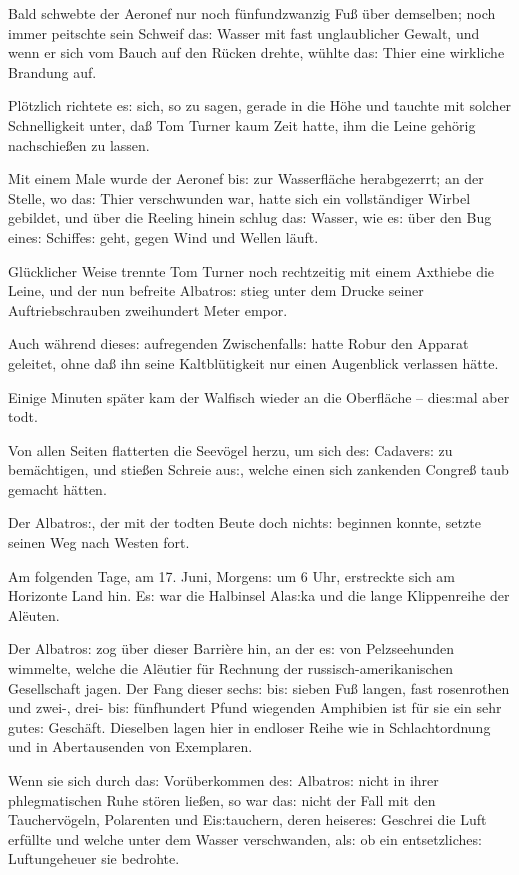 \documentclass[oneside,12pt]{book}
\newcommand{\s}{s:}
\begin{document}
Bald schwebte der Aeronef nur noch f\"unfundzwanzig Fu{\ss} \"uber
demselben; noch immer peitschte sein Schweif da{\s} Wasser mit fast
unglaublicher Gewalt, und wenn er sich vom Bauch auf den R\"ucken
drehte, w\"uhlte da{\s} Thier eine wirkliche Brandung auf.

Pl\"otzlich richtete e{\s} sich, so zu sagen, gerade in die H\"ohe
und tauchte mit solcher Schnelligkeit unter, da{\ss} Tom Turner kaum
Zeit hatte, ihm die Leine geh\"orig nachschie{\ss}en zu lassen.

Mit einem Male wurde der Aeronef bi{\s} zur Wasserfl\"ache
herabgezerrt; an der Stelle, wo da{\s} Thier verschwunden war, hatte
sich ein vollst\"andiger Wirbel gebildet, und \"uber die Reeling
hinein schlug da{\s} Wasser, wie e{\s} \"uber den Bug eine{\s}
Schiffe{\s} geht, gegen Wind und Wellen l\"auft.

Gl\"ucklicher Weise trennte Tom Turner noch recht\/zeitig mit einem
Axthiebe die Leine, und der nun befreite {\glqq}Albatro{\s}{\grqq}
stieg unter dem Drucke seiner Auftriebschrauben zweihundert Meter
empor.

Auch w\"ahrend diese{\s} aufregenden Zwischenfall{\s} hatte Robur den
Apparat geleitet, ohne da{\ss} ihn seine Kaltbl\"utigkeit nur einen
Augenblick verlassen h\"atte.

Einige Minuten sp\"ater kam der Walfisch wieder an die Oberfl\"ache
-- die{\s}mal aber todt.

Von allen Seiten flatterten die Seev\"ogel herzu, um sich de{\s}
Cadaver{\s} zu bem\"achtigen, und stie{\ss}en Schreie au{\s}, welche
einen sich zankenden Congre{\ss} taub gemacht h\"atten.

Der {\glqq}Albatro{\s}{\grqq}, der mit der todten Beute doch
nicht{\s} beginnen konnte, setzte seinen Weg nach Westen fort.

Am folgenden Tage, am 17. Juni, Morgen{\s} um 6 Uhr, erstreckte sich
am Horizonte Land hin. E{\s} war die Halbinsel Ala{\s}ka und die
lange Klippenreihe der Al\"euten.

Der {\glqq}Albatro{\s}{\grqq} zog \"uber dieser Barri\`ere hin, an
der e{\s} von Pelzseehunden wimmelte, welche die Al\"eutier f\"ur
Rechnung der russisch-amerikanischen Gesellschaft jagen. Der Fang
dieser sech{\s} bi{\s} sieben Fu{\ss} langen, fast rosenrothen und
zwei-, drei- bi{\s} f\"unfhundert Pfund wiegenden Amphibien ist f\"ur
sie ein sehr gute{\s} Gesch\"aft. Dieselben lagen hier in endloser
Reihe wie in Schlachtordnung und in Abertausenden von Exemplaren.

Wenn sie sich durch da{\s} Vor\"uberkommen de{\s}
{\glqq}Albatro{\s}{\grqq} nicht in ihrer phlegmatischen Ruhe st\"oren
lie{\ss}en, so war da{\s} nicht der Fall mit den Taucherv\"ogeln,
Polarenten und Ei{\s}tauchern, deren heisere{\s} Geschrei die Luft
erf\"ullte und welche unter dem Wasser verschwanden, al{\s} ob ein
entsetzliche{\s} Luftungeheuer sie bedrohte.
\end{document}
+++
Work out the count of lines in the data above containing the string "grqq". Give it alone.

Response to the task - 4